The newly enacted law is an initiative of the business community aimed at supporting government’s efforts to curb corruption in Kenya and reduce the cost of doing business.
Speaking at the forum, EACC Chair, Rt. Archbishop Eliud Wabukala said that it is difficult to fight corruption individually, adding that EACC has already put in appropriate guidelines to assist the private and public sector curb corruption.
“Corruption is the single hindrance to socio-economic growth. The cost of corruption equals 5% of the global GDP. EACC cannot do it singlehandedly, in partnership with the private sector, we need to look into corruption and establish the right culture in our organizations to fight it. The implementation of this Bribery Act will be beneficial to all of us. Its purpose is to provide corruption penalties particularly in the private sector,” added Rt. Archbishop Wabukala.
The Act came into force on January, 13 2017 and places obligations on public and private entities to put in place procedures that are appropriate to their size, scale and nature of operations, for prevention of bribery and corruption.
KAM Chairperson Flora Mutahi stated that corruption threatens sustainable economic development, ethical values and justice. She also said that the enactment of the Bribery bill is a great move to enhance high ethical standards in doing business.
“A 2016 survey on Global Economic Crimes ranked Kenya second, rising from 17% in 2014 to 61% in 2016, with corruption and procurement fraud contributing 47% and 37% respectively.With the enactment of the Bribery Act, we are hopeful that the mechanism put in place will prevent corruption in our institutions. Apart from having to report acts of corruption, the Act puts us to task to reduce corruption in the private sector,” said Ms. Mutahi.
KAM CEO Ms Phyllis Wakiaga reiterate the importance of the implementation of the Bribery Act. Ms Wakiaga who is also the UN Global Compact Network Kenya Representative, said that any opportunity to curb out corruption is one that should be highly endorsed.
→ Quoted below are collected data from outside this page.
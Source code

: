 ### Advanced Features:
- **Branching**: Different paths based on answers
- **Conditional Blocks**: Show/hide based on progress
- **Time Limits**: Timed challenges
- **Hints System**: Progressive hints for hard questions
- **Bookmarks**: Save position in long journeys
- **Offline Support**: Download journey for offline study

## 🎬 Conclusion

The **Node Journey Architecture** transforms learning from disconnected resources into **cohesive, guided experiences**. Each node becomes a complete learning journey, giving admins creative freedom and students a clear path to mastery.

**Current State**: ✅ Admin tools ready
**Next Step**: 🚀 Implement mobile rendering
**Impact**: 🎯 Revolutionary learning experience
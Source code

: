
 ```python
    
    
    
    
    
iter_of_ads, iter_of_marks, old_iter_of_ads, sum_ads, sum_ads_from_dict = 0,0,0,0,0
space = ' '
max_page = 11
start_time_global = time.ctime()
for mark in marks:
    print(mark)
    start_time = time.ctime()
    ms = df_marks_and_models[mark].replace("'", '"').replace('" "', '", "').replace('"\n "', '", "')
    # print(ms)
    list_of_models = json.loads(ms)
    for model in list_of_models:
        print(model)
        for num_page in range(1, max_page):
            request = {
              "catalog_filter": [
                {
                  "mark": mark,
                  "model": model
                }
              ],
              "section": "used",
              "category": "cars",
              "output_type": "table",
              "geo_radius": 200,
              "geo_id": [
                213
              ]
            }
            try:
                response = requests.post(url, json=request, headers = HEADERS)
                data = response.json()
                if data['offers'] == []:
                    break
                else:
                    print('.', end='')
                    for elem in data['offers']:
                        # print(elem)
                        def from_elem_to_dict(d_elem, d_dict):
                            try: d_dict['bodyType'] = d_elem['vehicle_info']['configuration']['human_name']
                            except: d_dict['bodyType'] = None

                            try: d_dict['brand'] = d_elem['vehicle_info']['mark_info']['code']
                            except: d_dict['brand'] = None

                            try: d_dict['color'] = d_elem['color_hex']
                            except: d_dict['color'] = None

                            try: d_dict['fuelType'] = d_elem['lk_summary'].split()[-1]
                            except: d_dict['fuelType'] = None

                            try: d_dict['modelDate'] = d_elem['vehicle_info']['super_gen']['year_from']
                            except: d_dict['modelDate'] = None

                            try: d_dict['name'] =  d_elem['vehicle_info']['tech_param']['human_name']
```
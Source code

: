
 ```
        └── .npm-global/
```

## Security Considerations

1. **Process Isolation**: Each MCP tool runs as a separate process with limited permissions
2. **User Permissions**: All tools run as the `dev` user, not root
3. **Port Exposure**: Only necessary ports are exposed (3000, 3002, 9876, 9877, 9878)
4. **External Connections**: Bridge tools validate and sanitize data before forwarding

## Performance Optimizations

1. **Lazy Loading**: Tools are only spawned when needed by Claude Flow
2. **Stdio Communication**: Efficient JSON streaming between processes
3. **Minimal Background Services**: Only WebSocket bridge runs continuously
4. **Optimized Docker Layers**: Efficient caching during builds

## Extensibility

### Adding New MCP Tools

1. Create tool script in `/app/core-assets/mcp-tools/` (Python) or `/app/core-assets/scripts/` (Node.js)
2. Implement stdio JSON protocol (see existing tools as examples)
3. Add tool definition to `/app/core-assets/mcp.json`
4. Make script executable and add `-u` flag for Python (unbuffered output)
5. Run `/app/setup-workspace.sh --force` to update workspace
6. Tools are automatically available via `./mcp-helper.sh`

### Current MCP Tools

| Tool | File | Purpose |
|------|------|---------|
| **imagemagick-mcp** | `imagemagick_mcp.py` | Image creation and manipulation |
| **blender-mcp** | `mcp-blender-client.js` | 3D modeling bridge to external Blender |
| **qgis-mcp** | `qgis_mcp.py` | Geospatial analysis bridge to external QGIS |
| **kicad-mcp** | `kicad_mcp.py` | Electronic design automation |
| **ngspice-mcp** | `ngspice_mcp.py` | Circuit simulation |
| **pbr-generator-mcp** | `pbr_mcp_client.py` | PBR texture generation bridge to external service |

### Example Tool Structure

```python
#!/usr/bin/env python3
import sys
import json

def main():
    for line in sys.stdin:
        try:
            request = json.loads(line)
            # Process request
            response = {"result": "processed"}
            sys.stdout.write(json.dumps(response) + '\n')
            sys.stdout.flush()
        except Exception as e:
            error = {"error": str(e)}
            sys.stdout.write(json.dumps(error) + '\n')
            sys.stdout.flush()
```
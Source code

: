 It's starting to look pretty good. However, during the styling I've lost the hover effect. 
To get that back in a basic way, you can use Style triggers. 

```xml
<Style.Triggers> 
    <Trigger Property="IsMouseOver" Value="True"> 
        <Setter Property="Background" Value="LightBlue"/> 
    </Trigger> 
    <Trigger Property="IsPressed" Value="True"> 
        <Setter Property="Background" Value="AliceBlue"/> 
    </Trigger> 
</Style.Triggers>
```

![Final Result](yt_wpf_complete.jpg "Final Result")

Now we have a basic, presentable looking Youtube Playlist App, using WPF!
“KAM works in partnership with Global Compact to ensure that our membership is engaged in doing business with high ethical standards. Corruption is an obstacle to economic and social development. Its negative impact on sustainable development impedes business growth, escalates costs and poses serious legal and reputational risks,” stated Ms Wakiaga.
The new chair of the anti corruption body also said that they are looking to advance the implementation of the Bribery Act by comparing it with other countries. “The Act should be widely understood. We will go to England to learn about their Bribery Act implementation, and hope it will provide useful lessons. When we fight corruption honour the country,” concluded Rt. Archbishop Wabukala.